I was praying yesterday and in the prayer I asked God, again, was this poly relationship not what he wanted for me. I’ve been struggling with it again. Not if it’s right but, with the dyad relationship Chane and I have. Then, last night while driving home, some thoughts came to me

Once upon a time Chane seemed to put as much importance on our dyad relationship as he did the quad relationship. To the extent of just he and I going away for a weekend together (of course, it goes without saying Dirk and Arwen were free to do the same). He used to ask me to do some things with him. I most often turned him down because I was afraid or knew Dirk wouldn’t like it. Those are just a couple of examples.

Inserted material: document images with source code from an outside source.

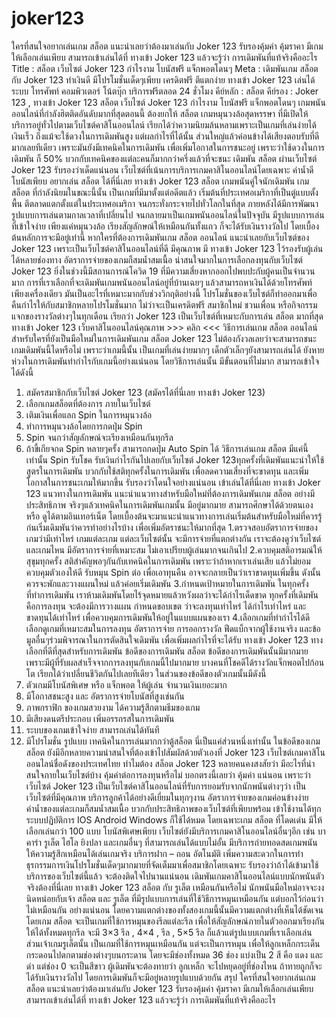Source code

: # joker123
ใครที่สนใจอยากเล่นเกม สล็อต แนะนำเลยว่าต้องมาเล่นกับ Joker 123 รับรองคุ้มค่า คุ้มราคา มีเกมให้เลือกเล่นเพียบ สามารถเข้าเล่นได้ที่ ทางเข้า Joker 123 แล้วจะรู้ว่า การเดิมพันที่แท้จริงคืออะไร 
Title : สล็อต เว็บไซต์ Joker 123 กำไรงาม โบนัสฟรี แจ็กพอตโดนๆ
Meta : เดิมพันเกม สล็อต กับ Joker 123 ทำเงินดี มีโปรโมชั่นเด็ดๆเพียบ เครดิตฟรี ตีแตกง่าย ทางเข้า Joker 123 เล่นได้ระบบ โทรศัพท์ คอมพิวเตอร์ โน้ตบุ๊ก บริการฟรีตลอด 24 ชั่วโมง
คีย์หลัก : สล็อต
คีย์รอง : Joker 123 , ทางเข้า Joker 123
สล็อต เว็บไซต์ Joker 123 กำไรงาม โบนัสฟรี แจ็กพอตโดนๆ
เกมพนันออนไลน์ที่กำลังฮิตติดอันดับมากที่สุดตอนนี้ ต้องยกให้ สล็อต เกมหมุนวงล้อสุดหรรษา ที่มีเปิดให้บริการอยู่ทั่วไปตามเว็บไซต์คาสิโนออนไลน์ เรียกได้ว่าความนิยมล้นหลามเพราะเป็นเกมที่เล่นง่ายได้เงินเร็ว ถึงแม้จะใช้ดวงในการเดิมพันสูง แต่ผลกำไรที่ได้นั้น ส่วนใหญ่แล้วค่อนข้างได้เสียงตอบรับที่ดีมากเลยทีเดียว เพราะมันยังมีเทคนิคในการเดิมพัน เพื่อเพิ่มโอกาสในการชนะอยู่ เพราะว่าใช้ดวงในการเดิมพัน ก็ 50% บวกกับเทคนิคของแต่ละคนก็มากกว่าครึ่งแล้วที่จะชนะ เดิมพัน สล็อต ผ่านเว็บไซต์ Joker 123 รับรองว่าเด็ดแน่นอน เว็บไซต์ที่เน้นการบริการเกมคาสิโนออนไลน์โดยเฉพาะ ค่าน้ำดี โบนัสเพียบ
อยากเล่น สล็อต ได้ที่นี่เลย ทางเข้า Joker 123
สล็อต เกมพนันคู่ใจนักเดิมพัน
เกม สล็อต ที่กำลังนิยมในขณะนี้นั้น เป็นเกมที่มีมาตั้งแต่อดีตแล้ว เริ่มต้นที่ประเทศอเมริกาที่เป็นตู่แบบตั้งพื้น ตีตลาดแตกตั้งแต่ในประเทศอเมริกา จนกระทั่งกระจายไปทั่วโลกในที่สุด ภายหลังได้มีการพัฒนารูปแบบการเล่นตามกาลเวลาที่เปลี่ยนไป จนกลายมาเป็นเกมพนันออนไลน์ในปัจจุบัน มีรูปแบบการเล่นที่เข้าใจง่าย เพียงแค่หมุนวงล้อ เรียงสัญลักษณ์ให้เหมือนกันทั้งแถว ก็จะได้รับเงินรางวัลไป โดยเบื้องต้นหลักการจะมีอยู่เท่านี้ 
หากใครที่ต้องการเดิมพันเกม สล็อต ออนไลน์ แนะนำเลยกับเว็บไซต์ของ Joker 123 เพราะเป็นเว็บไซต์คาสิโนออนไลน์ที่ดี มีคุณภาพ มี ทางเข้า Joker 123 ไว้รองรับผู้เล่นได้หลายช่องทาง อัตราการจ่ายของเกมก็สมน้ำสมเนื้อ น่าสนใจมากในการเลือกลงทุนกับเว็บไซต์ Joker 123
ยิ่งในช่วงนี้มีสถานการณ์โควิด 19 ที่มีความเสี่ยงหากออกไปพบปะกับผู้คนเป็นจำนวนมาก การที่เราเลือกที่จะเดิมพันเกมพนันออนไลน์อยู่ที่บ้านเฉยๆ แล้วสามารถหาเงินได้ด้วยโทรศัพท์เพียงเครื่องเดียว มันเป็นอะไรที่เหมาะมากกับช่วงวิกฤติอย่างนี้ โปรโมชั่นของเว็บไซต์ก็ทำออกมาเพื่อคืนกำไรให้กับสมาชิกหลายโปรโมชั่นมาก ไม่ว่าจะเป็นเครดิตฟรี สมาชิกใหม่ ชวนเพื่อน หรือกิจกรรมแจกของรางวัลต่างๆในทุกเดือน เรียกว่า Joker 123 เป็นเว็บไซต์ที่เหมาะกับการเล่น สล็อต มากที่สุด 
ทางเข้า Joker 123 เว็บคาสิโนออนไลน์คุณภาพ  >>> คลิก <<<
วิธีการเล่นเกม สล็อต ออนไลน์
สำหรับใครที่ยังเป็นมือใหม่ในการเดิมพันเกม สล็อต Joker 123  ไม่ต้องกังวลเลยว่าจะสามารถชนะเกมเดิมพันนี้ไดหรือไม่ เพราะว่าเกมนี้นั้น เป็นเกมที่เล่นง่ายมากๆ เด็กตัวเล็กๆยังสามารถเล่นได้ ยังหายห่วงในการเดิมพันทำกำไรกับเกมนี้อย่างแน่นอน  โดยวิธีการเล่นนั้น มีขั้นตอนที่ไม่มาก สามารถเข้าใจได้ดังนี้
1.	สมัครสมาชิกกับเว็บไซต์ Joker 123 (สมัครได้ที่นี่เลย ทางเข้า Joker 123)
2.	เลือกเกมสล็อตที่ต้องการ ภายในเว็บไซต์
3.	เติมเงินเพื่อแลก Spin ในการหมุนวงล้อ
4.	ทำการหมุนวงล้อโดยการกดปุ่ม Spin 
5.	Spin จนกว่าสัญลักษณ์จะเรียงเหมือนกันทุกรีล
6.	ถ้าขี้เกียจกด Spin หลายๆครั้ง สามารถกดปุ่ม Auto Spin ได้
วิธีการเล่นเกม สล็อต มีแค่นี้เท่านั้น Spin รับโชค รับเงินกำไรกันไปเลยกับเว็บไซต์ Joker 123ทุกครั้งที่เดิมพันแนะนำให้ใช้สูตรในการเดิมพัน บวกกับใช้สติทุกครั้งในการเดิมพัน เพื่อลดความเสี่ยงที่จะขาดทุน และเพิ่มโอกาสในการชนะเกมให้มากขึ้น รับรองว่าโดนใจอย่างแน่นอน เข้าเล่นได้ที่นี่เลย ทางเข้า Joker 123
แนวทางในการเดิมพัน
แนะนำแนวทางสำหรับมือใหม่ที่ต้องการเดิมพันเกม สล็อต อย่างมีประสิทธิภาพ จริงๆแล้วเทคนิคในการเดิมพันเกมนั้น มีอยู่มากมาย สามารถศึกษาได้ด้วยตนเอง หรือ ดูได้ตามอินเทอร์เน็ต โดยเบื้องต้นจะมาแนะนำแนวทางการเล่นเริ่มต้นสำหรับมือใหม่ที่ควรรู้ก่นเริ่มเดิมพันว่าควรทำอย่างไรบ้าง เพื่อเพิ่มอัตราชนะให้มากที่สุด
1.ตรวจสอบอัตราการจ่ายของเกมว่ามีเท่าไหร่
เกมแต่ละเกม แต่ละเว็บไซต์นั้น จะมีการจ่ายที่แตกต่างกัน เราจะต้องดูว่าเว็บไซต์และเกมไหน มีอัตราการจ่ายที่เหมาะสม ไม่เอาเปรียบผู้เล่นมากจนเกินไป 
2.ควบคุมสติอารมณ์ให้สุขุมทุกครั้ง
สติสำคัญพอๆกันกับเทคนิคในการเดิมพัน เพราะว่าถ้าหากเราเล่นเสีย แล้วไม่ยอมควบคุมตัวเองให้ดี รับหมุน Spin ต่อ เพื่อเอาทุนคืน อาจจะกลายเป็นว่าเราขาดทุนเพิ่มขึ้น ดังนั้น ควรจะพักและวางแผนใหม่ แล้วค่อยเริ่มเดิมพัน
3.กำหนดเป้าหมายในการเดิมพัน
ในทุกครั้งที่ทำการเดิมพัน เราห้ามเดิมพันโดยไร้จุดหมายแล้วหวังผลว่าจะได้กำไรเด็ดขาด ทุกครั้งที่เดิมพันคือการลงทุน จะต้องมีการวางแผน กำหนดขอบเขต ว่าจะลงทุนเท่าไหร่ ได้กำไรเท่าไหร่ และขาดทุนได้เท่าไหร่ เพื่อควบคุมการเดิมพันให้อยู่ในแบบแผนของเรา
4.เลือกเกมที่ทำกำไรได้ดี
เลือกดูเกมที่เหมาะสมในการลงทุน อัตราการจ่าย การออกรางวัล ฟีดแบ็กจากผู้ใช้งานจริง และข้อมูลอื่นๆร่วมพิจารณาในการตัดสินใจเดิมพัน เพื่อเพิ่มผลกำไรที่จะได้รับ
ทางเข้า Joker 123 ทางเลือกที่ดีที่สุดสำหรับการเดิมพัน
ข้อดีของการเดิมพัน สล็อต 
ข้อดีของการเดิมพันนั้นมีมากมาย เพราะมีผู้ที่รับผลสำเร็จจากการลงทุนกับเกมนี้ไปมากมาย บางคนที่โชคดีได้รางวัลแจ็กพอตไปก้อนโต เรียกได้ว่าเปลี่ยนชีวิตกันไปเลยทีเดียว ในส่วนของข้อดีของตัวเกมนั้นมีดังนี้
1.	ตัวเกมมีโบนัสพิเศษ หรือ แจ็กพอต ให้ผู้เล่น จำนวนเงินเยอะมาก
2.	มีโอกาสชนะสูง และ อัตราการจ่ายโบนัสที่สูงเช่นกัน
3.	ภาพกราฟิก ของเกมสวยงาม ได้ความรู้สึกตามธีมของเกม
4.	มีเสียงดนตรีประกอบ เพิ่มอรรถรสในการเดิมพัน
5.	ระบบของเกมเข้าใจง่าย สามารถเล่นได้ทันที
6.	มีโปรโมชั่น รูปแบบ เทคนิคในการเล่นมากกว่าตู้สล็อต
นี่เป็นแค่ส่วนหนึ่งเท่านั้น ในข้อดีของเกม สล็อต ยังมีอีกหลายความน่าสนใจที่ต้องเข้าไปสัมผัสด้วยตัวเองที่ Joker 123 เว็บไซต์เกมคาสิโนออนไลน์ชื่อดังของประเทศไทย
ทำไมต้อง สล็อต Joker 123
หลายคนคงสงสัยว่า มีอะไรที่น่าสนใจภายในเว็บไซต์บ้าง คุ้มค่าต่อการลงทุนหรือไม่ บอกตรงนี้เลยว่า คุ้มค่า แน่นอน เพราะว่าเว็บไซต์ Joker 123 เป็นเว็บไซต์คาสิโนออนไลน์ที่รับการยอมรับจากนักพนันต่างๆว่า เป็นเว็บไซต์ที่มีคุณภาพ บริการลูกค้าได้อย่างดีเยี่ยมในทุกๆงาน อัตราการจ่ายของเกมค่อนข้างง่าย ค่าน้ำของแต่ละเกมก็สมน้ำสมเนื้อ บวกกับประสิทธิภาพของเว็บไซต์ที่เพียบพร้อม เข้าใช้งานได้ทุกระบบปฏิบัติการ IOS Android Windows ก็ใช้ได้หมด โดยเฉพาะเกม สล็อต ที่โดดเด่น มีให้เลือกเล่นกว่า 100 แบบ โบนัสพิเศษเพียบ 
เว็บไซต์ยังมีบริการเกมคาสิโนออนไลน์อื่นๆอีก เช่น บาคาร่า รูเล็ต ไฮโล ยิงปลา และเกมอื่นๆ ที่สามารถเล่นได้แบบไม่อั้น มีบริการถ่ายทอดสดเกมพนัน ให้ความรู้สึกเหมือนได้เล่นเกมจริง บริการฝาก – ถอน อัตโนมัติ เพิ่มความสะดวกในการทำธุรกรรมการเงินโปรโมชั่นเด็ดๆมากมายที่จัดเต็มมาเพื่อสมาชิกโดยเฉพาะ รับรองว่าถ้าได้เข้ามาใช้บริการของเว็บไซต์นี้แล้ว จะต้องติดใจไปนานแน่นอน เดิมพันเกมคาสิโนออนไลน์แบบนักพนันตัวจริงต้องที่นี่เลย ทางเข้า Joker 123
สล็อต กับ รูเล็ต เหมือนกันหรือไม่
นักพนันมือใหม่อาจจะงงนิดหน่อยกับเจ้า สล็อต และ รูเล็ต ที่มีรูปแบบการเล่นที่ใช้วิธีการหมุนเหมือนกัน แต่บอกไว้ก่อนว่า ไม่เหมือนกัน อย่างแน่นอน โดยความแตกต่างของทั้งสองเกมนี้นั้นมีความแตกต่างที่เห็นได้ชัดเจน โดยเกม สล็อต จะเป็นเกมที่ใช้การหมุนของรีลแต่ละรีล เพื่อให้สัญลักษณ์ภายในตัวออกมาเรียงกันให้ได้ทั้งหมดทุกรีล จะมี 3×3 รีล , 4×4 , รีล , 5×5 รีล ก็แล้วแต่รูปแบบเกมที่เราเลือกเล่น ส่วนเจ้าเกมรูเล็ตนั้น เป็นเกมที่ใช้การหมุนเหมือนกัน แต่จะเป็นการหมุน เพื่อให้ลูกเหล็กกระเด็นกระดอนไปตกตามช่องต่างๆบนกระดาน โดยจะมีช่องทั้งหมด 36 ช่อง แบ่งเป็น 2 สี คือ แดง และ ดำ แต่ช่อง 0 จะเป็นสีขาว ผู้เดิมพันจะต้องทายว่า ลูกเหล็ก จะไปหยุดอยู่ที่ช่องไหน ถ้าทายถูกก็จะได้รับเงินรางวัลไป โดยการเดิมพันก็จะมีอยู่หลายรูปแบบด้วยกัน
สรุป
ใครที่สนใจอยากเล่นเกม สล็อต แนะนำเลยว่าต้องมาเล่นกับ Joker 123 รับรองคุ้มค่า คุ้มราคา มีเกมให้เลือกเล่นเพียบ สามารถเข้าเล่นได้ที่ ทางเข้า Joker 123 แล้วจะรู้ว่า การเดิมพันที่แท้จริงคืออะไร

No, here’s the theory I came up with after these thoughts came to me. Has Chane quit seeking time alone with me because he has given up on it? Has me turning him down in the past due to some issues Dirk had (which aren’t there any more), the deal with Dirk and Arwen nearly spitting up. etc made him believe it is futile? That he has to cultivate the quad relationship more than our dyad just so we can be together period? I get discouraged and disappointed at times. Was he feeling like this and it’s just easier not to let himself want things like that any more?

I am going to have to talk with him about this…just need to decide the best way. Face-to-face or not. I’m not sure when I’ll see him again. In a month?